In 1790, a cotton spinning mill was constructed, possibly on the site of an old corn mill. The mill was demolished in 1881 due to flooding.
Later on Fleets cotton mill was built, which was three storeys high and water powered.

The railway was opened in 1849 and expanded in 1875 with the building of the Settle-Carlisle Line. It declined in the 1970s and '80s but is now seeing an increase in heavy freight and passenger traffic.

In 1801 the population of Long Preston was 573; this rose to 808 in 1831 but dropped to 610 in 1961.

=== Modern day ===
Between 1923 and 1935, Long Preston was the railhead for the construction of Stocks Reservoir built by the Fylde Water Board (FWB). Steam traction engines hauled material between the FWB depot, to the west of the current station, by road to Tosside where connection was made with a 3-foot gauge industrial railway system that served the dam construction project.

In the 20th century, most people were employed in the village at the garage, wool warehouse, auction mart, farms or in the surrounding area, e.g. Skipton. A number of houses were rented at Long Preston making it affordable to live there. In the 1960s people started to purchase their own homes.

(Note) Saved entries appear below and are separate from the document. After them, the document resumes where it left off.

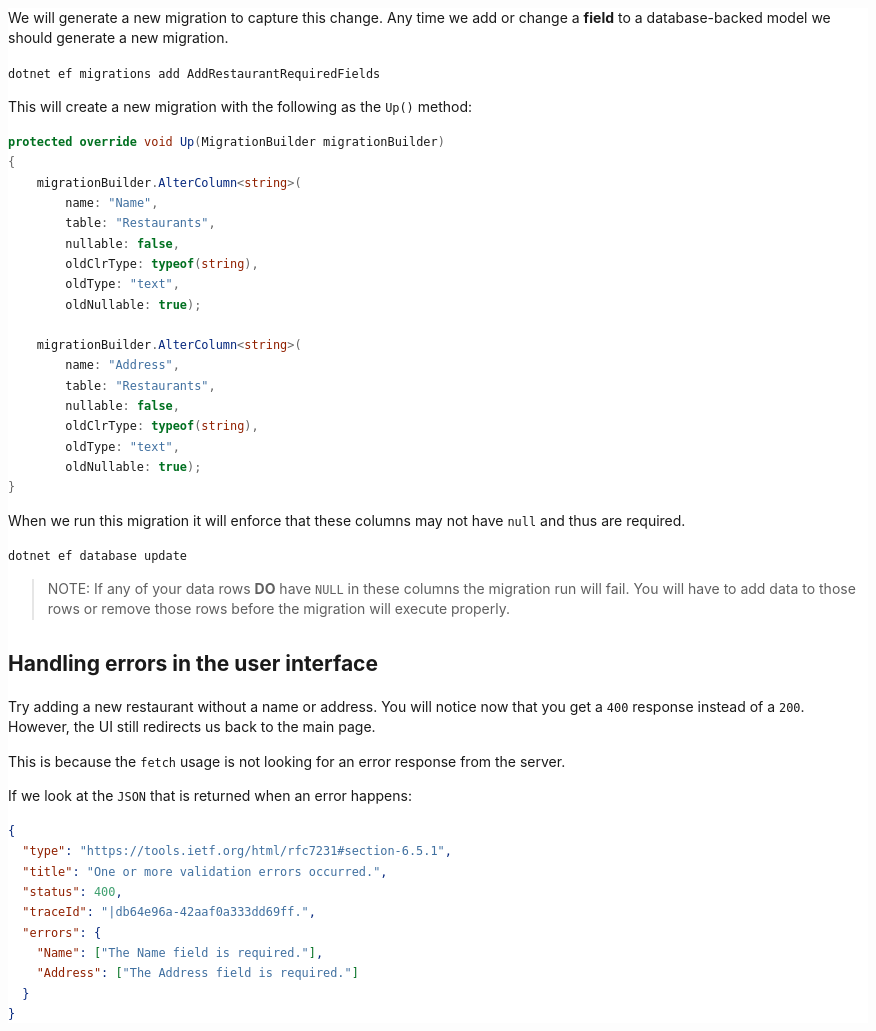 We will generate a new migration to capture this change. Any time we add or
change a **field** to a database-backed model we should generate a new
migration.

```shell
dotnet ef migrations add AddRestaurantRequiredFields
```

This will create a new migration with the following as the `Up()` method:

```csharp
protected override void Up(MigrationBuilder migrationBuilder)
{
    migrationBuilder.AlterColumn<string>(
        name: "Name",
        table: "Restaurants",
        nullable: false,
        oldClrType: typeof(string),
        oldType: "text",
        oldNullable: true);

    migrationBuilder.AlterColumn<string>(
        name: "Address",
        table: "Restaurants",
        nullable: false,
        oldClrType: typeof(string),
        oldType: "text",
        oldNullable: true);
}
```

When we run this migration it will enforce that these columns may not have
`null` and thus are required.

```shell
dotnet ef database update
```

> NOTE: If any of your data rows **DO** have `NULL` in these columns the
> migration run will fail. You will have to add data to those rows or remove
> those rows before the migration will execute properly.

## Handling errors in the user interface

Try adding a new restaurant without a name or address. You will notice now that
you get a `400` response instead of a `200`. However, the UI still redirects us
back to the main page.

This is because the `fetch` usage is not looking for an error response from the
server.

If we look at the `JSON` that is returned when an error happens:

```json
{
  "type": "https://tools.ietf.org/html/rfc7231#section-6.5.1",
  "title": "One or more validation errors occurred.",
  "status": 400,
  "traceId": "|db64e96a-42aaf0a333dd69ff.",
  "errors": {
    "Name": ["The Name field is required."],
    "Address": ["The Address field is required."]
  }
}
```
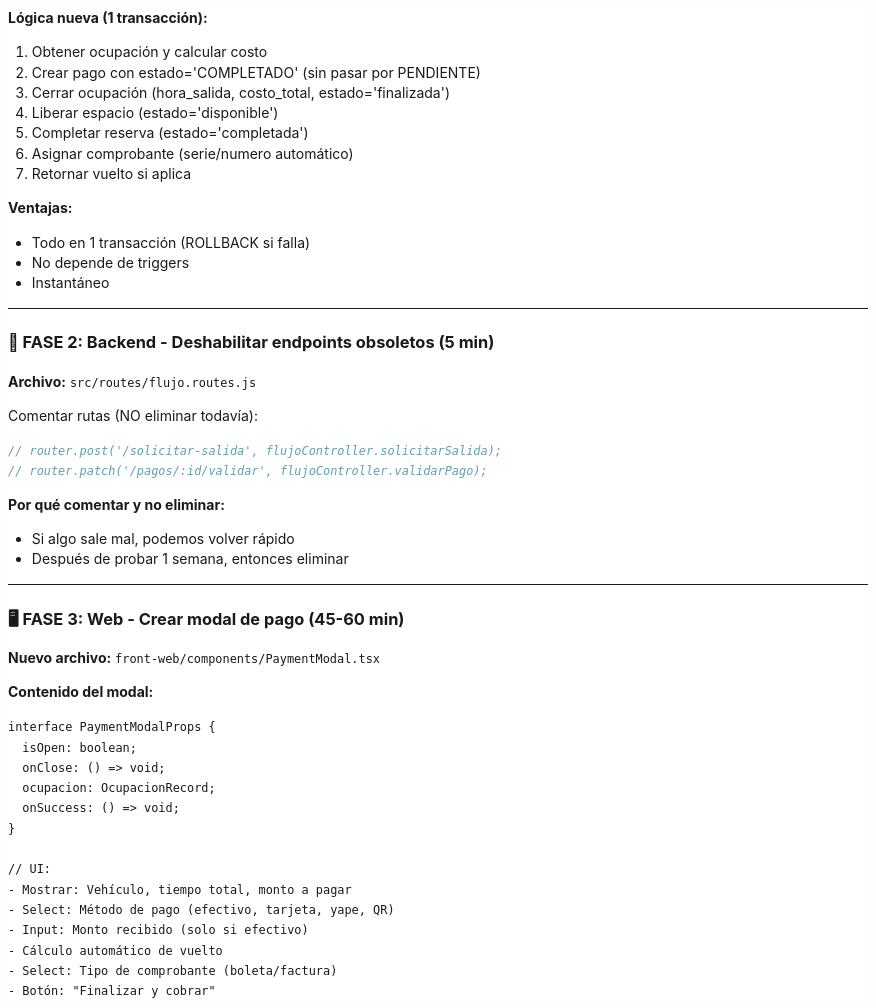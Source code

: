**Lógica nueva (1 transacción):**
1. Obtener ocupación y calcular costo
2. Crear pago con estado='COMPLETADO' (sin pasar por PENDIENTE)
3. Cerrar ocupación (hora_salida, costo_total, estado='finalizada')
4. Liberar espacio (estado='disponible')
5. Completar reserva (estado='completada')
6. Asignar comprobante (serie/numero automático)
7. Retornar vuelto si aplica

**Ventajas:**
- Todo en 1 transacción (ROLLBACK si falla)
- No depende de triggers
- Instantáneo

---

### 🚫 FASE 2: Backend - Deshabilitar endpoints obsoletos (5 min)

**Archivo:** `src/routes/flujo.routes.js`

Comentar rutas (NO eliminar todavía):
```javascript
// router.post('/solicitar-salida', flujoController.solicitarSalida);
// router.patch('/pagos/:id/validar', flujoController.validarPago);
```

**Por qué comentar y no eliminar:**
- Si algo sale mal, podemos volver rápido
- Después de probar 1 semana, entonces eliminar

---

### 🖥️ FASE 3: Web - Crear modal de pago (45-60 min)

**Nuevo archivo:** `front-web/components/PaymentModal.tsx`

**Contenido del modal:**
```tsx
interface PaymentModalProps {
  isOpen: boolean;
  onClose: () => void;
  ocupacion: OcupacionRecord;
  onSuccess: () => void;
}

// UI:
- Mostrar: Vehículo, tiempo total, monto a pagar
- Select: Método de pago (efectivo, tarjeta, yape, QR)
- Input: Monto recibido (solo si efectivo)
- Cálculo automático de vuelto
- Select: Tipo de comprobante (boleta/factura)
- Botón: "Finalizar y cobrar"
```
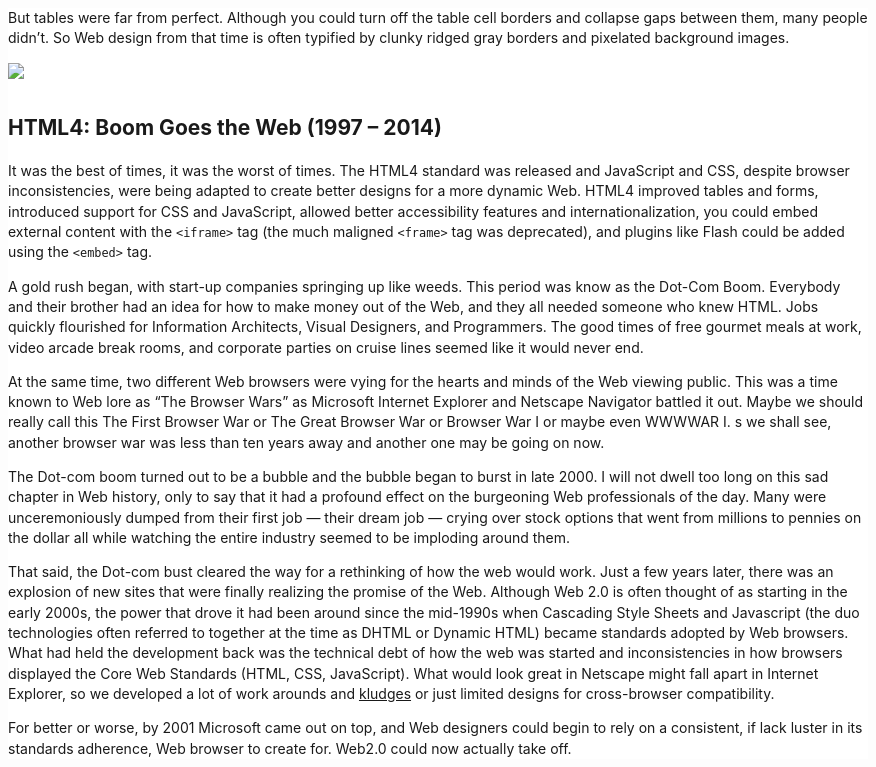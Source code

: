 But tables were far from perfect. Although you could turn off the table cell borders and collapse gaps between them, many people didn’t. So Web design from that time is often typified by clunky ridged gray borders and pixelated background images.

![](images/https://d3h2k7ug3o5pb3.cloudfront.net/image/2020-05-09/29c74050-91ba-11ea-b860-b51df61e7dd1.png)





## HTML4: Boom Goes the Web (1997 – 2014)

It was the best of times, it was the worst of times. The HTML4 standard was released and JavaScript and CSS, despite browser inconsistencies, were being adapted to create better designs for a more dynamic Web. HTML4 improved tables and forms, introduced support for CSS and JavaScript, allowed better accessibility features and internationalization, you could embed external content with the `<iframe>` tag (the much maligned `<frame>` tag was deprecated), and plugins like Flash could be added using the `<embed>` tag.



A gold rush began, with start-up companies springing up like weeds. This period was know as the Dot-Com Boom. Everybody and their brother had an idea for how to make money out of the Web, and they all needed someone who knew HTML. Jobs quickly flourished for Information Architects, Visual Designers, and Programmers. The good times of free gourmet meals at work, video arcade break rooms, and corporate parties on cruise lines seemed like it would never end.



At the same time, two different Web browsers were vying for the hearts and minds of the Web viewing public. This was a time known to Web lore as “The Browser Wars” as Microsoft Internet Explorer and Netscape Navigator battled it out.  Maybe we should really call this The First Browser War or The Great Browser War or Browser War I or maybe even WWWWAR I. s we shall see, another browser war was less than ten years away and another one may be going on now. 



The Dot-com boom turned out to be a bubble and the bubble began to burst in late 2000. I will not dwell too long on this sad chapter in Web history, only to say that it had a profound effect on the burgeoning Web professionals of the day. Many were unceremoniously dumped from their first job  — their dream job  — crying over stock options that went from millions to pennies on the dollar all while watching the entire industry seemed to be imploding around them. 

That said, the Dot-com bust cleared the way for a rethinking of how the web would work. Just a few years later, there was an explosion of new sites that were finally realizing the promise of the Web. Although Web 2.0 is often thought of as starting in the early 2000s, the power that drove it had been around since the mid-1990s when Cascading Style Sheets and Javascript (the duo technologies often referred to together at the time as DHTML or Dynamic HTML) became standards adopted by Web browsers. What had held the development back was the technical debt of how the web was started and inconsistencies in how browsers displayed the Core Web Standards (HTML, CSS, JavaScript). What would look great in Netscape might fall apart in Internet Explorer, so we developed a lot of work arounds and [kludges](https://en.wikipedia.org/wiki/Kludge) or just limited designs for cross-browser compatibility.



For better or worse, by 2001 Microsoft came out on top, and Web designers could begin to rely on a consistent, if lack luster in its standards adherence, Web browser to create for. Web2.0 could now actually take off.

In the late 1950s and early 1960s, there was a livestock auction mart, shoe shop, tailors, butchers, bakers, post office, cafés, wool warehouse and corn mill.

A bypass was proposed and was given the go-ahead in 1994 but after the 1997 general election, with Labour gaining power, the bypass was scrapped.

== Transport ==
Long Preston is served by Long Preston railway station, which is on the Leeds to Morecambe Line.

== Education ==
Long Preston has a primary school, Long Preston Endowed School, with around 60 pupils attending over a range of seven year groups.

==Media==
Local TV coverage are covered by both BBC North West Tonight and BBC Look North on BBC One & by, ITV Granada Reports and ITV News Calendar on ITV1.

Long Preston is served by both BBC Radio Lancashire on 95.5 FM and BBC Radio York on 104.3 FM. Other radio stations also received are Greatest Hits Radio Yorkshire (formerly Stray FM) on 107.8 FM and community based station, Drystone Radio on 103.5 FM.

Local newspaper is the Craven Herald & Pioneer. Long Preston is the home of audiobook producer Magna Story Sound.

== Notable people ==
Former television chef Susan Brookes is a resident of the village.